Weeping willows are a fast-growing ornamental tree with drooping, pendulous branches. Though weeping willows are a brittle, soft wood, the tree will root so easily that downed weeping willow branches will often put out new roots to form new trees. Willow bark can be treated to make a form of aspirin as well as a rooting hormone. Though weeping willows can suffer from a wide range of maladies, they can usually be nursed back to health. The key to curing a sick weeping willow is to diagnose the problem early and take steps to treat the tree before it becomes too sick to survive.
Pick a pendulous branch from a weeping willow tree and examine the leaves. Yellowing, stunted leaves are a sign of leaf scab. Leaf scabs often leave a mass of olive-colored spores on the underside of the leaves. A dusty residue on the leaves may be a sign of powdery mildew. Black spots on a leaf may be a sign of leaf spot.
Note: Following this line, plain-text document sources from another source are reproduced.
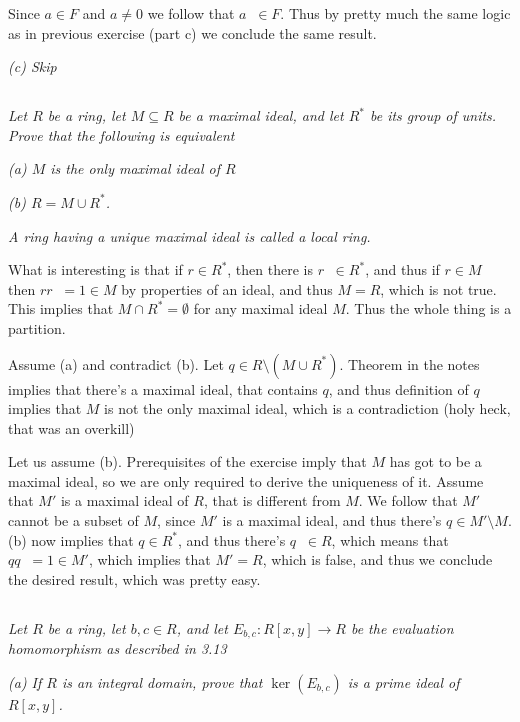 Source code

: \documentclass[11pt,oneside,titlepage]{book}
\DeclareMathOperator \inv {^{-1}}
\begin{document}
Since $a \in F$ and $a \neq 0$ we follow that $a \inv \in F$. Thus by
pretty much the same logic as in previous exercise (part c) we
conclude the same result.

\textit{(c) Skip}

\subsection{}

\textit{Let $R$ be a ring, let $M \subseteq R$ be a maximal ideal, and
let $R^*$ be its group of units. Prove that the following is
equivalent}

\textit{(a) $M$ is the only maximal ideal of $R$}

\textit{(b) $R = M \cup R^*$.}

\textit{A ring having a unique maximal ideal is called a local ring.}

What is interesting is that if $r \in R^*$, then there is $r\inv \in
R^*$, and thus if $r \in M$ then $r r\inv = 1 \in M$ by properties of
an ideal, and thus $M = R$, which is not true. This implies that $M
\cap R^* = \emptyset$ for any maximal ideal $M$. Thus the whole thing
is a partition.

Assume (a) and contradict (b). Let $q \in R \setminus (M \cup
R^*)$. Theorem in the notes implies that there's a maximal ideal,
that contains $q$, and thus definition of $q$ implies that $M$ is
not the only maximal ideal, which is a contradiction (holy heck,
that was an overkill)

Let us assume (b). Prerequisites of the exercise imply that $M$ has
got to be a maximal ideal, so we are only required to derive the
uniqueness of it. Assume that $M'$ is a maximal ideal of $R$,
that is different from $M$. We follow that $M'$ cannot
be a subset of $M$, since $M'$ is a maximal ideal, and thus
there's $q \in M' \setminus M$. (b) now implies that $q \in R^*$,
and thus there's $q\inv \in R$, which means that $q q\inv = 1 \in M'$,
which implies that $M' = R$, which is false, and thus we conclude the
desired result, which was pretty easy.

\subsection{}

\textit{Let $R$ be a ring, let $b, c \in R$, and let $E_{b, c}: R[x,
  y] \to R$ be the evaluation homomorphism as described in 3.13 }

\textit{(a) If $R$ is an integral domain, prove that $\ker(E_{b,c})$
  is a prime ideal of $R[x, y]$.}
\end{document}

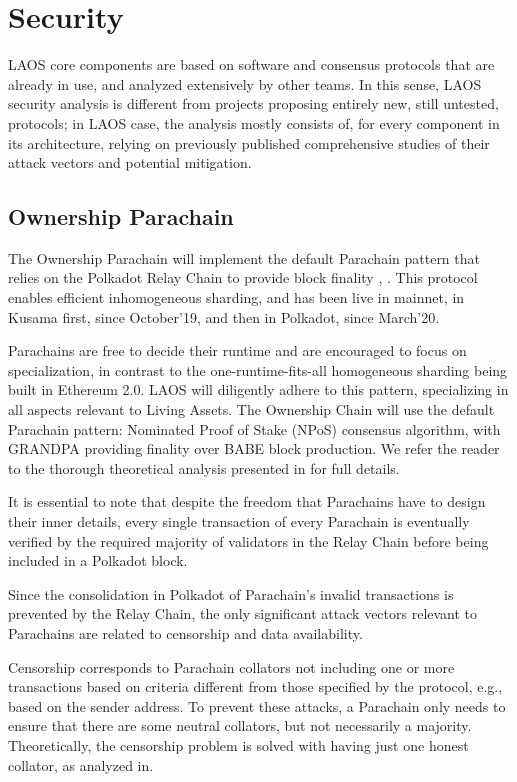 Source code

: \section{Security}\label{security}

LAOS core components are based on software and consensus protocols
that are already in use,
and analyzed extensively by other teams.
In this sense, LAOS security analysis is different from 
projects proposing entirely new, still untested, protocols;
in LAOS case, the analysis mostly consists of, for every component
in its architecture, relying on previously published
comprehensive studies of their attack vectors and potential mitigation.

\subsection{Ownership Parachain}\label{sec:security-parachain}

The Ownership Parachain will
implement the default Parachain pattern that relies on the Polkadot
Relay Chain to provide block finality \cite{parachain-protocol}, \cite{parachain-protocol2}.
This protocol enables efficient inhomogeneous sharding,
and has been live in mainnet, in Kusama first, since
October'19, and then in Polkadot, since March'20.

Parachains are free to decide their runtime and are encouraged to focus on 
specialization, in contrast to the one-runtime-fits-all
homogeneous sharding being built in Ethereum 2.0.
LAOS will diligently adhere to this pattern,
specializing in all aspects relevant to Living Assets.
The Ownership Chain will use the default Parachain pattern:
Nominated Proof of Stake (NPoS) consensus algorithm,
with GRANDPA providing finality over BABE block production.
We refer the reader to the thorough theoretical analysis presented in\cite{polkadotExplained}
for full details.

It is essential to note that despite the freedom that Parachains have to design
their inner details, every single transaction of every Parachain is eventually
verified by the required majority of validators in the Relay Chain before
being included in a Polkadot block. 

Since the consolidation in Polkadot of Parachain's 
invalid transactions is prevented by the Relay Chain, 
the only significant attack vectors relevant to Parachains
are related to censorship and data availability.

Censorship corresponds to Parachain collators not including one or more
transactions based on criteria different from those specified by the
protocol, e.g., based on the sender address. To prevent these attacks,
a Parachain only needs to ensure that there are some neutral collators,
but not necessarily a majority.
Theoretically, the censorship problem is solved with 
having just one honest collator,
as analyzed in\cite{collators}.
Climb a ladder to reach into the canopy of your willow tree. Examine your willow branches for signs of disease. Leaf scabs may turn the twigs at the end of branches black. Black canker will leave cancerous sores on the branches of a willow. The two diseases often occur simultaneously on a weeping willow. Powdery mildew will leave a dusty white residue on the branches.
Mix a solution containing one part bleach and nine parts water. Soak pruning tools such as hand saws and branch loppers with this solution. Remove branches affected with leaf scab and black canker to remove the diseases from a willow. Soak your tools in between removing each affected limb to stop the spread of these diseases.
Watch your weeping willow for signs that powdery mildew or leaf spot has reemerged. If pruning the tree to remove affected branches does not stop the spread of the mildew or leaf spot, you must spray the tree with a fungicide. Commercial fungicides may be purchased pre-mixed in spray bottles and sprayed over your tree’s canopy.